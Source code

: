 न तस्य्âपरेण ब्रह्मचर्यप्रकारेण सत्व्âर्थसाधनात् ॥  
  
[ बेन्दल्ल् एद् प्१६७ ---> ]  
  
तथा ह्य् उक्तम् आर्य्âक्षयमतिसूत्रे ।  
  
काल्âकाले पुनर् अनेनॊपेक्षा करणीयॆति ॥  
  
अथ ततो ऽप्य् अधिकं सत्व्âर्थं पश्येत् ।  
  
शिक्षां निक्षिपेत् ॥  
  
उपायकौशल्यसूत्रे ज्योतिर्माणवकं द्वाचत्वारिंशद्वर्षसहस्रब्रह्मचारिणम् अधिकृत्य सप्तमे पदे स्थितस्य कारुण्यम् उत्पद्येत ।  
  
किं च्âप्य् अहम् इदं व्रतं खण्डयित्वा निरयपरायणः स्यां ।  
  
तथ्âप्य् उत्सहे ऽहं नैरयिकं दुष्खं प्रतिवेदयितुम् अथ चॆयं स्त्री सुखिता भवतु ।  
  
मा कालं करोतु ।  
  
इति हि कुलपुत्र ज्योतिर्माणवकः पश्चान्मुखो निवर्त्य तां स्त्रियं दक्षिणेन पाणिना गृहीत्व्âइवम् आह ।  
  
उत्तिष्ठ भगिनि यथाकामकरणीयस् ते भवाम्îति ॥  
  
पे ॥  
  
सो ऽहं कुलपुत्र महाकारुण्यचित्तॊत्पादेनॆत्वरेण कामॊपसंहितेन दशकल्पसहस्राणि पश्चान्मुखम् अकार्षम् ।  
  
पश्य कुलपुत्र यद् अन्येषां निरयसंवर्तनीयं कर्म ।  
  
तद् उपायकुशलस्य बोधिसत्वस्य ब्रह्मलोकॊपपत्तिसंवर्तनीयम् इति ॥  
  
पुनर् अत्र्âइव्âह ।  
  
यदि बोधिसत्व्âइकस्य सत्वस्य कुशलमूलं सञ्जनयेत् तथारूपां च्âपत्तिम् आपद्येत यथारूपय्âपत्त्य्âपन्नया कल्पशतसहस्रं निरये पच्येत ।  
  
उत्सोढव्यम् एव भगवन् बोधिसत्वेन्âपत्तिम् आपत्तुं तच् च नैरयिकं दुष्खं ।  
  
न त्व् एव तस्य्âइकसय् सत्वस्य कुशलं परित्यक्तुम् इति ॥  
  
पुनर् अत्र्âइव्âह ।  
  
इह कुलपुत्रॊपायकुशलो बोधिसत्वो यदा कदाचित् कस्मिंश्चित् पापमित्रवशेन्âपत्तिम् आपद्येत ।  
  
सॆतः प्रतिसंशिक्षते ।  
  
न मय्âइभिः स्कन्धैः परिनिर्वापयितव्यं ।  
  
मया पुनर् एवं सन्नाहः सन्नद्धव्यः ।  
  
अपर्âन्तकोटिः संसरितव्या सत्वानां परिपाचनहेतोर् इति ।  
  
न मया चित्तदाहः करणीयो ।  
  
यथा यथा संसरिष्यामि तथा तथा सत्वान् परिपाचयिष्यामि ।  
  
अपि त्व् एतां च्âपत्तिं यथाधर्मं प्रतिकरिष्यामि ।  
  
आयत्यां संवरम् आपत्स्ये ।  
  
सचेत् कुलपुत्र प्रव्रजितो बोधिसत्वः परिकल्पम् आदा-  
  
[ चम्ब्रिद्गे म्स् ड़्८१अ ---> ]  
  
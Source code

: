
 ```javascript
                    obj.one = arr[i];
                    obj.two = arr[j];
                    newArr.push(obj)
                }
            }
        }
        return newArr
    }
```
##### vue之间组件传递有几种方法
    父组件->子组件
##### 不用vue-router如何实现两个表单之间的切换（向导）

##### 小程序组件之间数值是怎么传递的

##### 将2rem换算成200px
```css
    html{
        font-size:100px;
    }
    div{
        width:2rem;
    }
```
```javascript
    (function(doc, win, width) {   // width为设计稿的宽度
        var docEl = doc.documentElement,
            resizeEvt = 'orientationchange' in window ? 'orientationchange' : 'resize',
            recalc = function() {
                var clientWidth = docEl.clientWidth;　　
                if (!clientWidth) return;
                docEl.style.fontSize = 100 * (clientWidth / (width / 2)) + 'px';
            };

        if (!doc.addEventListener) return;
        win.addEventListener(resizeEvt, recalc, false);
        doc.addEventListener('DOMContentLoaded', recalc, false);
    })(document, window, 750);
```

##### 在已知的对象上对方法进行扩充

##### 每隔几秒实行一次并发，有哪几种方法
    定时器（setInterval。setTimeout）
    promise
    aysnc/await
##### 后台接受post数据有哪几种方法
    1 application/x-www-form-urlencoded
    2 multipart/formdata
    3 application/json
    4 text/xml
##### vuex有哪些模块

====

Task objective
Repeat each of the entries above precisely as given.

Solution for this exercise
Source code

: न तस्य्âपरेण ब्रह्मचर्यप्रकारेण सत्व्âर्थसाधनात् ॥  
  
[ बेन्दल्ल् एद् प्१६७ ---> ]  
  
तथा ह्य् उक्तम् आर्य्âक्षयमतिसूत्रे ।  
  
काल्âकाले पुनर् अनेनॊपेक्षा करणीयॆति ॥  
  
अथ ततो ऽप्य् अधिकं सत्व्âर्थं पश्येत् ।  
  
शिक्षां निक्षिपेत् ॥  
  
उपायकौशल्यसूत्रे ज्योतिर्माणवकं द्वाचत्वारिंशद्वर्षसहस्रब्रह्मचारिणम् अधिकृत्य सप्तमे पदे स्थितस्य कारुण्यम् उत्पद्येत ।  
  
किं च्âप्य् अहम् इदं व्रतं खण्डयित्वा निरयपरायणः स्यां ।  
  
तथ्âप्य् उत्सहे ऽहं नैरयिकं दुष्खं प्रतिवेदयितुम् अथ चॆयं स्त्री सुखिता भवतु ।  
  
मा कालं करोतु ।  
  
इति हि कुलपुत्र ज्योतिर्माणवकः पश्चान्मुखो निवर्त्य तां स्त्रियं दक्षिणेन पाणिना गृहीत्व्âइवम् आह ।  
  
उत्तिष्ठ भगिनि यथाकामकरणीयस् ते भवाम्îति ॥  
  
पे ॥  
  
सो ऽहं कुलपुत्र महाकारुण्यचित्तॊत्पादेनॆत्वरेण कामॊपसंहितेन दशकल्पसहस्राणि पश्चान्मुखम् अकार्षम् ।  
  
पश्य कुलपुत्र यद् अन्येषां निरयसंवर्तनीयं कर्म ।  
  
तद् उपायकुशलस्य बोधिसत्वस्य ब्रह्मलोकॊपपत्तिसंवर्तनीयम् इति ॥  
  
पुनर् अत्र्âइव्âह ।  
  
यदि बोधिसत्व्âइकस्य सत्वस्य कुशलमूलं सञ्जनयेत् तथारूपां च्âपत्तिम् आपद्येत यथारूपय्âपत्त्य्âपन्नया कल्पशतसहस्रं निरये पच्येत ।  
  
उत्सोढव्यम् एव भगवन् बोधिसत्वेन्âपत्तिम् आपत्तुं तच् च नैरयिकं दुष्खं ।  
  
न त्व् एव तस्य्âइकसय् सत्वस्य कुशलं परित्यक्तुम् इति ॥  
  
पुनर् अत्र्âइव्âह ।  
  
इह कुलपुत्रॊपायकुशलो बोधिसत्वो यदा कदाचित् कस्मिंश्चित् पापमित्रवशेन्âपत्तिम् आपद्येत ।  
  
सॆतः प्रतिसंशिक्षते ।  
  
न मय्âइभिः स्कन्धैः परिनिर्वापयितव्यं ।  
  
मया पुनर् एवं सन्नाहः सन्नद्धव्यः ।  
  
अपर्âन्तकोटिः संसरितव्या सत्वानां परिपाचनहेतोर् इति ।  
  
न मया चित्तदाहः करणीयो ।  
  
यथा यथा संसरिष्यामि तथा तथा सत्वान् परिपाचयिष्यामि ।  
  
अपि त्व् एतां च्âपत्तिं यथाधर्मं प्रतिकरिष्यामि ।  
  
आयत्यां संवरम् आपत्स्ये ।  
  
सचेत् कुलपुत्र प्रव्रजितो बोधिसत्वः परिकल्पम् आदा-  
  
[ चम्ब्रिद्गे म्स् ड़्८१अ ---> ]  
  
Source code

:
 ```javascript
                    obj.one = arr[i];
                    obj.two = arr[j];
                    newArr.push(obj)
                }
            }
        }
        return newArr
    }
```
##### vue之间组件传递有几种方法
    父组件->子组件
##### 不用vue-router如何实现两个表单之间的切换（向导）

##### 小程序组件之间数值是怎么传递的

##### 将2rem换算成200px
```css
    html{
        font-size:100px;
    }
    div{
        width:2rem;
    }
```
```javascript
    (function(doc, win, width) {   // width为设计稿的宽度
        var docEl = doc.documentElement,
            resizeEvt = 'orientationchange' in window ? 'orientationchange' : 'resize',
            recalc = function() {
                var clientWidth = docEl.clientWidth;　　
                if (!clientWidth) return;
                docEl.style.fontSize = 100 * (clientWidth / (width / 2)) + 'px';
            };

        if (!doc.addEventListener) return;
        win.addEventListener(resizeEvt, recalc, false);
        doc.addEventListener('DOMContentLoaded', recalc, false);
    })(document, window, 750);
```

##### 在已知的对象上对方法进行扩充

##### 每隔几秒实行一次并发，有哪几种方法
    定时器（setInterval。setTimeout）
    promise
    aysnc/await
##### 后台接受post数据有哪几种方法
    1 application/x-www-form-urlencoded
    2 multipart/formdata
    3 application/json
    4 text/xml
##### vuex有哪些模块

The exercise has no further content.